With great cuttings comes great responsibility

Marianne Willburn

(6/2022) When I give you a cutting, it’s more than likely I’m going to remember.

It’s not that I’m obsessed, controlling or critical (that’s a different conversation held when I’m not around), it’s simply that I love my plants. If someone expresses an interest that goes beyond "Hey that’s pretty." I jump on it, usually offer a cutting or piece, and often follow up later to see how it’s doing.

This is of course awkward for those who find themselves in way over their heads. Perhaps they never wanted to learn how to root edgeworthia from late February cuttings but didn’t know how to say no when I put down my beverage and pulled out the pruners. But, it also means that if you are a little shy in asking, I more often than not, will foist.

Consequently, when I am walking around gardens far, far better than my own, and find myself desperately wanting a cutting or a piece of something, I’m aware that the gardener giving it to me (with better plants, better skills and possibly a better greenhouse), is very likely to remember the transaction next time we meet.

The pressure is intense.

If you’ve ever been the recipient of a precious plant or cutting, you most probably know what I’m talking about. Some of these plants we truly want to grow; but we may find ourselves distracted or forgetful during the propagation process, or we might not have the right place prepared.

However, asking for another one because you couldn’t be bothered to walk out to the potting shed for rooting hormone is not an easy question to phrase.

That’s why I like to keep three things going during the growing season:

• A ready-to-go Forsythe pot for cuttings;

• A collection of cloches shaded under shrubs; and,

• A concentrated nursery area near the hosepipe for small potted seedlings.

A Forsythe pot is a pot within a pot.

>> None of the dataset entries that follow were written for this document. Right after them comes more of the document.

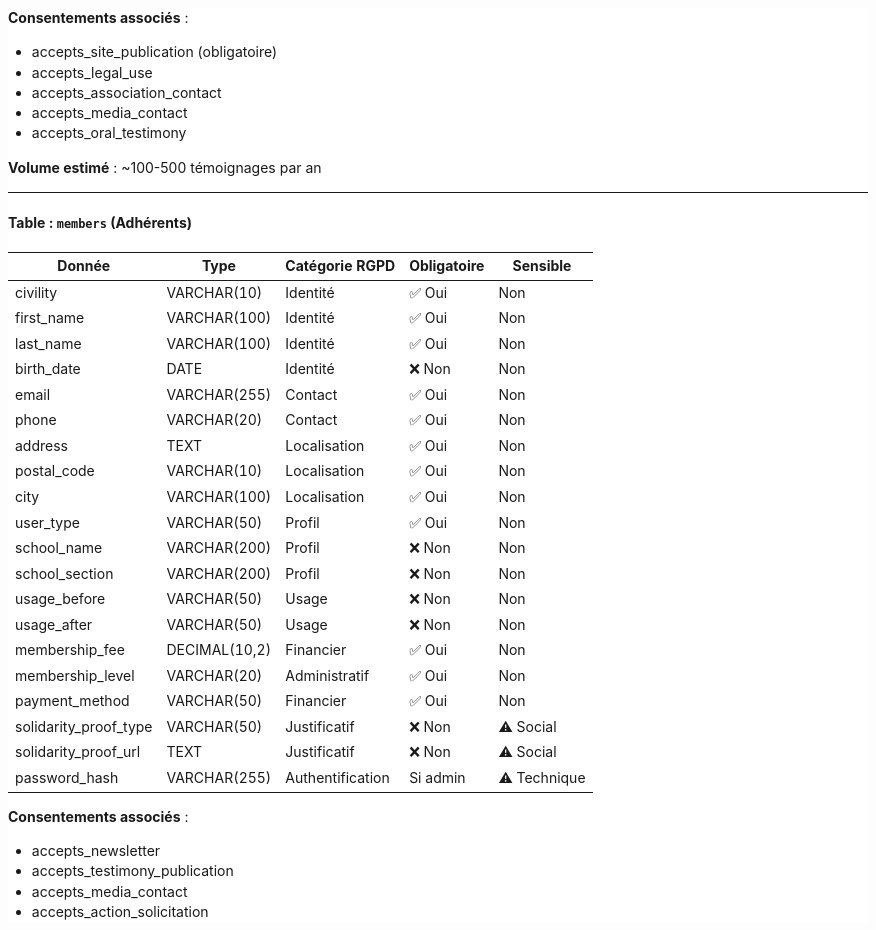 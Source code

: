 **Consentements associés** :
- accepts_site_publication (obligatoire)
- accepts_legal_use
- accepts_association_contact
- accepts_media_contact
- accepts_oral_testimony

**Volume estimé** : ~100-500 témoignages par an

---

#### Table : `members` (Adhérents)

| Donnée | Type | Catégorie RGPD | Obligatoire | Sensible |
|--------|------|----------------|-------------|----------|
| civility | VARCHAR(10) | Identité | ✅ Oui | Non |
| first_name | VARCHAR(100) | Identité | ✅ Oui | Non |
| last_name | VARCHAR(100) | Identité | ✅ Oui | Non |
| birth_date | DATE | Identité | ❌ Non | Non |
| email | VARCHAR(255) | Contact | ✅ Oui | Non |
| phone | VARCHAR(20) | Contact | ✅ Oui | Non |
| address | TEXT | Localisation | ✅ Oui | Non |
| postal_code | VARCHAR(10) | Localisation | ✅ Oui | Non |
| city | VARCHAR(100) | Localisation | ✅ Oui | Non |
| user_type | VARCHAR(50) | Profil | ✅ Oui | Non |
| school_name | VARCHAR(200) | Profil | ❌ Non | Non |
| school_section | VARCHAR(200) | Profil | ❌ Non | Non |
| usage_before | VARCHAR(50) | Usage | ❌ Non | Non |
| usage_after | VARCHAR(50) | Usage | ❌ Non | Non |
| membership_fee | DECIMAL(10,2) | Financier | ✅ Oui | Non |
| membership_level | VARCHAR(20) | Administratif | ✅ Oui | Non |
| payment_method | VARCHAR(50) | Financier | ✅ Oui | Non |
| solidarity_proof_type | VARCHAR(50) | Justificatif | ❌ Non | ⚠️ Social |
| solidarity_proof_url | TEXT | Justificatif | ❌ Non | ⚠️ Social |
| password_hash | VARCHAR(255) | Authentification | Si admin | ⚠️ Technique |

**Consentements associés** :
- accepts_newsletter
- accepts_testimony_publication
- accepts_media_contact
- accepts_action_solicitation
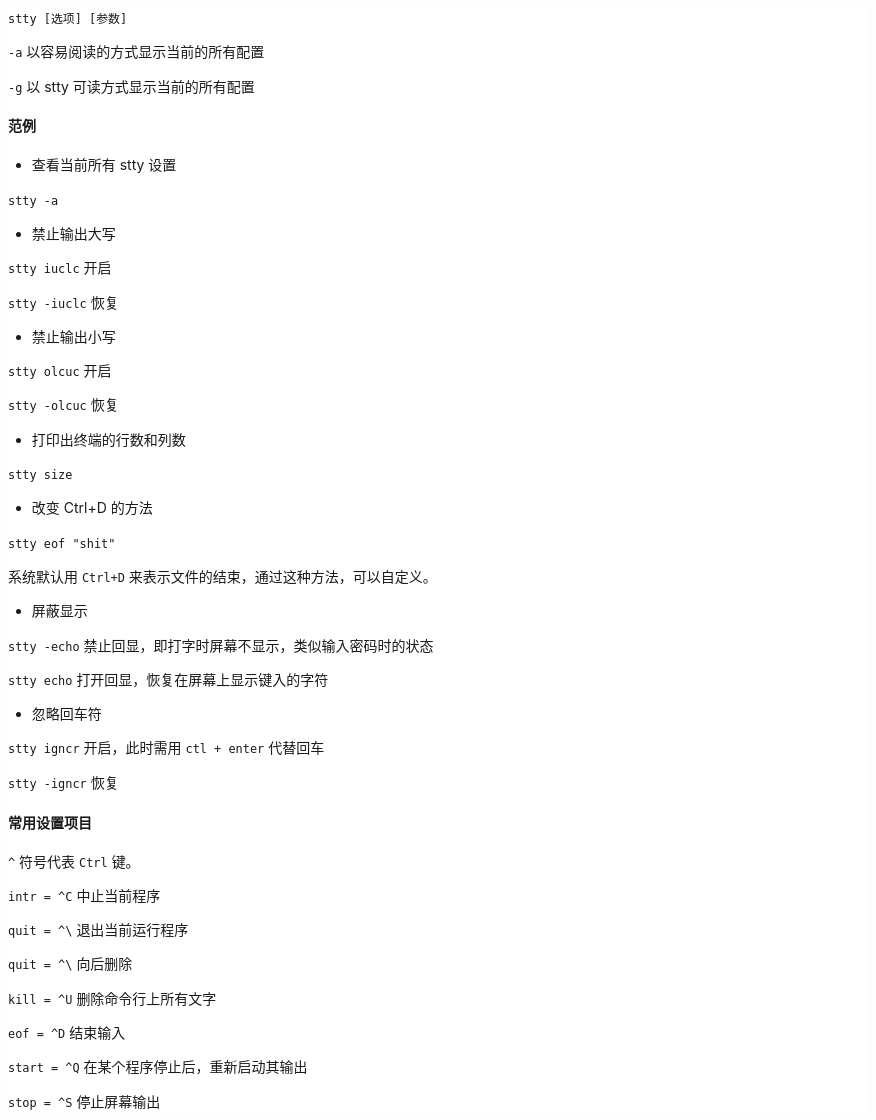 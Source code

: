 `stty [选项] [参数]`

`-a` 以容易阅读的方式显示当前的所有配置

`-g` 以 stty 可读方式显示当前的所有配置


#### 范例

* 查看当前所有 stty 设置

`stty -a`  

* 禁止输出大写

`stty iuclc`     开启

`stty -iuclc`    恢复

* 禁止输出小写

`stty olcuc`    开启

`stty -olcuc`   恢复

* 打印出终端的行数和列数

`stty size`

* 改变 Ctrl+D 的方法

`stty eof "shit"`

系统默认用 `Ctrl+D` 来表示文件的结束，通过这种方法，可以自定义。

* 屏蔽显示

`stty -echo`   禁止回显，即打字时屏幕不显示，类似输入密码时的状态

`stty echo`    打开回显，恢复在屏幕上显示键入的字符

* 忽略回车符

`stty igncr`     开启，此时需用 `ctl + enter` 代替回车

`stty -igncr`   恢复


#### 常用设置项目

`^`   符号代表 `Ctrl` 键。

`intr = ^C`  中止当前程序

`quit = ^\`  退出当前运行程序

`quit = ^\`  向后删除

`kill = ^U`  删除命令行上所有文字

`eof = ^D`  结束输入

`start = ^Q`  在某个程序停止后，重新启动其输出

`stop = ^S`  停止屏幕输出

The inner pot is terracotta and is filled with water (no drainage hole). It continuously wicks that water into a ring of vermiculite/perlite/damp sand between it and the larger pot. This moist medium is where you stick those cuttings immediately upon getting home with them (often with a light dip of rooting hormone depending on the cutting).

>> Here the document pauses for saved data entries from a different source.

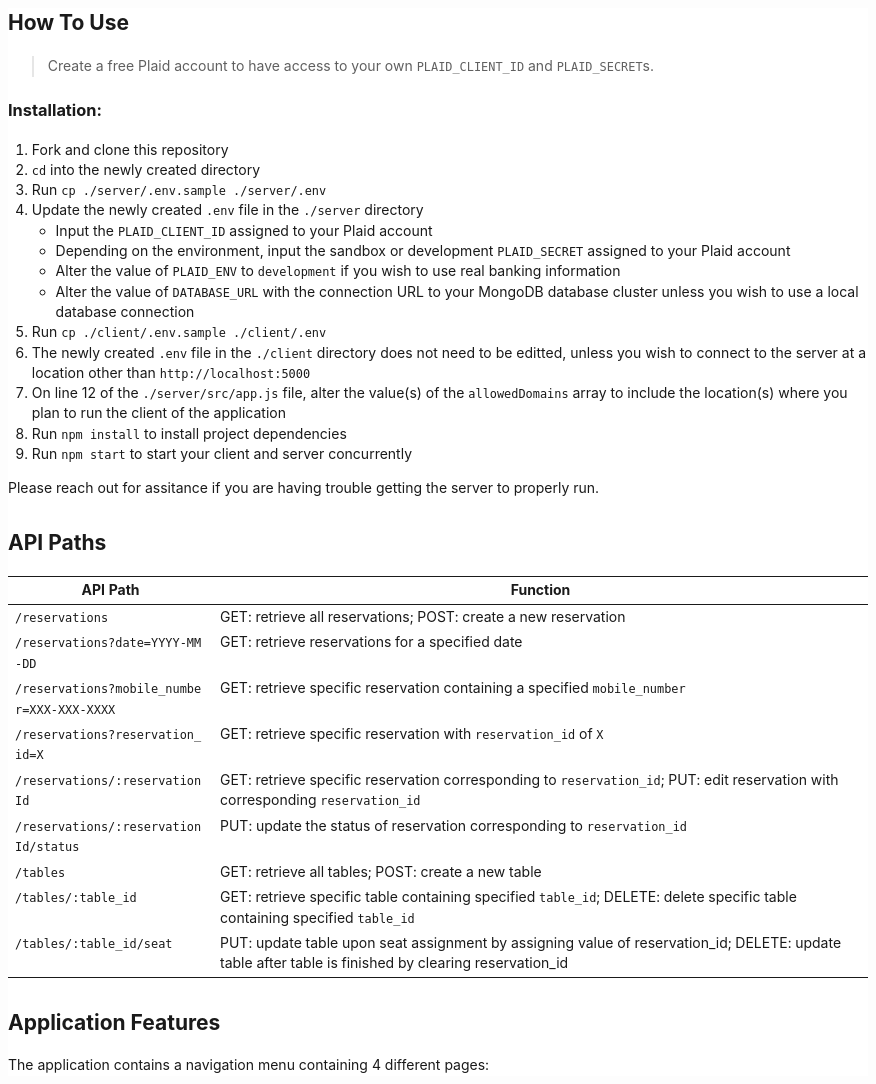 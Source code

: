 ## How To Use

> Create a free Plaid account to have access to your own `PLAID_CLIENT_ID` and `PLAID_SECRET`s. 

### Installation:

1. Fork and clone this repository
2. `cd` into the newly created directory
3. Run `cp ./server/.env.sample ./server/.env`
4. Update the newly created `.env` file in the `./server` directory
    - Input the `PLAID_CLIENT_ID` assigned to your Plaid account
    - Depending on the environment, input the sandbox or development `PLAID_SECRET` assigned to your Plaid account
    - Alter the value of `PLAID_ENV` to `development` if you wish to use real banking information
    - Alter the value of `DATABASE_URL` with the connection URL to your MongoDB database cluster unless you wish to use a local database connection
5. Run `cp ./client/.env.sample ./client/.env`
6. The newly created `.env` file in the `./client` directory does not need to be editted, unless you wish to connect to the server at a location other than `http://localhost:5000`
7. On line 12 of the `./server/src/app.js` file, alter the value(s) of the `allowedDomains` array to include the location(s) where you plan to run the client of the application
8. Run `npm install` to install project dependencies
9. Run `npm start` to start your client and server concurrently

Please reach out for assitance if you are having trouble getting the server to properly run.

## API Paths

| API Path | Function |
| -------- | -------- |
| `/reservations` | GET: retrieve all reservations; POST: create a new reservation |
| `/reservations?date=YYYY-MM-DD` | GET: retrieve reservations for a specified date |
| `/reservations?mobile_number=XXX-XXX-XXXX` | GET: retrieve specific reservation containing a specified `mobile_number` |
| `/reservations?reservation_id=X` | GET: retrieve specific reservation with `reservation_id` of `X` |
| `/reservations/:reservationId` | GET: retrieve specific reservation corresponding to `reservation_id`; PUT: edit reservation with corresponding `reservation_id` |
| `/reservations/:reservationId/status` | PUT: update the status of reservation corresponding to `reservation_id` |
| `/tables` | GET: retrieve all tables; POST: create a new table |
| `/tables/:table_id` | GET: retrieve specific table containing specified `table_id`; DELETE: delete specific table containing specified `table_id` |
| `/tables/:table_id/seat` | PUT: update table upon seat assignment by assigning value of reservation_id; DELETE: update table after table is finished by clearing reservation_id |



## Application Features

The application contains a navigation menu containing 4 different pages:
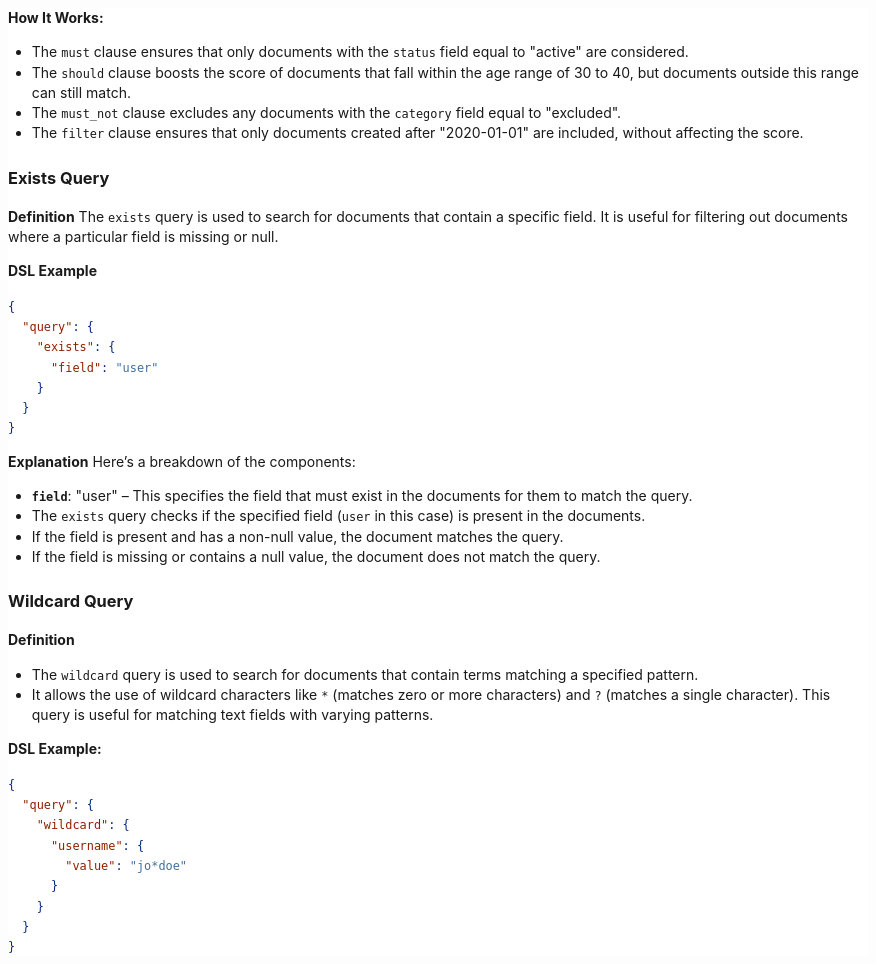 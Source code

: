 **How It Works:**

- The `must` clause ensures that only documents with the `status` field equal to "active" are considered.
- The `should` clause boosts the score of documents that fall within the age range of 30 to 40, but documents outside this range can still match.
- The `must_not` clause excludes any documents with the `category` field equal to "excluded".
- The `filter` clause ensures that only documents created after "2020-01-01" are included, without affecting the score.
### Exists Query
**Definition**
The `exists` query is used to search for documents that contain a specific field. It is useful for filtering out documents where a particular field is missing or null.

**DSL Example**
```json
{
  "query": {
    "exists": {
      "field": "user"
    }
  }
}
```

**Explanation**
Here’s a breakdown of the components:
- **`field`**: "user" – This specifies the field that must exist in the documents for them to match the query.
- The `exists` query checks if the specified field (`user` in this case) is present in the documents.
- If the field is present and has a non-null value, the document matches the query.
- If the field is missing or contains a null value, the document does not match the query.
### Wildcard Query
**Definition**
- The `wildcard` query is used to search for documents that contain terms matching a specified pattern.
- It allows the use of wildcard characters like `*` (matches zero or more characters) and `?` (matches a single character). This query is useful for matching text fields with varying patterns.

**DSL Example:**

```json
{
  "query": {
    "wildcard": {
      "username": {
        "value": "jo*doe"
      }
    }
  }
}
```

For the added humidity often necessary for woody cuttings, I put a plastic bag over the top, held off the cuttings by means of kebab skewers. For smaller cuttings, a thrift store cake stand cover works beautifully too.

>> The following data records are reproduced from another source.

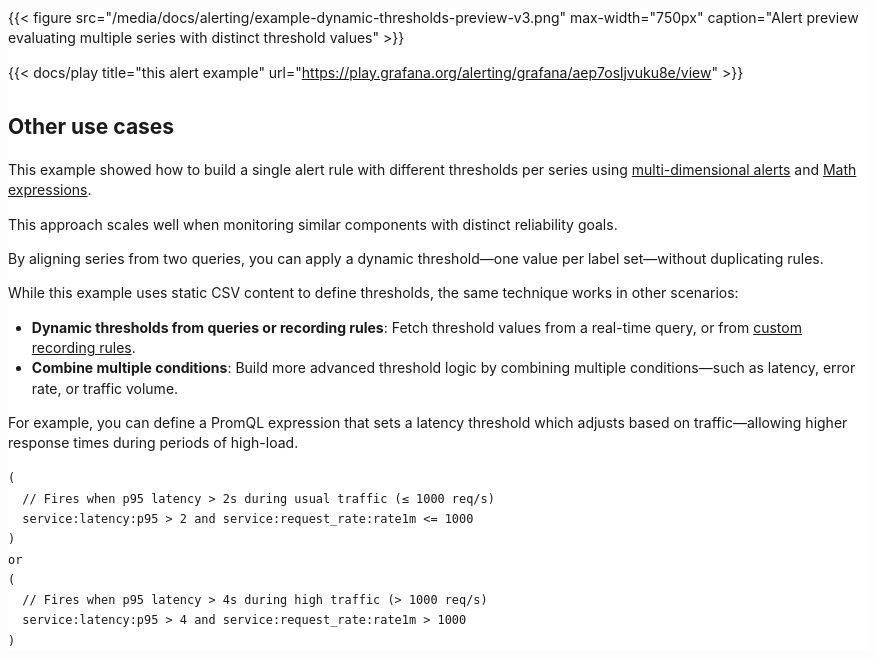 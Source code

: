    {{< figure src="/media/docs/alerting/example-dynamic-thresholds-preview-v3.png" max-width="750px" caption="Alert preview evaluating multiple series with distinct threshold values" >}}

   {{< docs/play title="this alert example" url="https://play.grafana.org/alerting/grafana/aep7osljvuku8e/view" >}}

## Other use cases

This example showed how to build a single alert rule with different thresholds per series using [multi-dimensional alerts](ref:multi-dimensional-example) and [Math expressions](ref:math-expression).

This approach scales well when monitoring similar components with distinct reliability goals.

By aligning series from two queries, you can apply a dynamic threshold—one value per label set—without duplicating rules.

While this example uses static CSV content to define thresholds, the same technique works in other scenarios:

- **Dynamic thresholds from queries or recording rules**: Fetch threshold values from a real-time query, or from [custom recording rules](ref:recording-rules).
- **Combine multiple conditions**: Build more advanced threshold logic by combining multiple conditions—such as latency, error rate, or traffic volume.

For example, you can define a PromQL expression that sets a latency threshold which adjusts based on traffic—allowing higher response times during periods of high-load.

```
(
  // Fires when p95 latency > 2s during usual traffic (≤ 1000 req/s)
  service:latency:p95 > 2 and service:request_rate:rate1m <= 1000
)
or
(
  // Fires when p95 latency > 4s during high traffic (> 1000 req/s)
  service:latency:p95 > 4 and service:request_rate:rate1m > 1000
)
```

Once they are reliably rooted, a nursery area specifically for smaller pots allows them time and care to fill that pot with roots and get big enough to handle rougher treatment, planting out, or sometimes, a winter season. Keeping that area near a hosepipe means that it is easy to water for me and for anyone else I may have to rely on in times of travel or sickness.

Though I like to tease about this process and the pressure to perform, one can achieve a great deal of satisfaction by making baby plants. Or baby anything for that matter. A book I refer to time and time again is Lewis Hill’s Secrets of Plant Propagation (Storey Press, 1985). I’m on my second copy. It is an older book, but straightforward and to the point. Some plants are ridiculously easy to root, such as red-twigged dogwood that roots from whips cut in February by simply pushing them into the ground. Some are harder, like that edgeworthia I mentioned earlier, which likes a continual misting and stories read to it at bedtime.

There are good times of the year to take cuttings and bad times, and they vary depending on the plant. I like to look at those as best practice guidelines – fabulous if you can follow them (and SO much easier) – but if you’ve only got one chance at getting your greedy hands on a cutting, you gotta take it when you can.

Right now, I’m focused on six cuttings of rare Aucuba japonica cultivars I received from friends with a world-class garden in the Norfolk area. I started by lazily rooting them in water, which usually works, and didn’t, and moved on to the Forsythe pot before they became too desiccated and worthless. Even with a skimpy 50% survival rate, I may come out smiling.

Fingers crossed. I really don’t want to ask for them twice.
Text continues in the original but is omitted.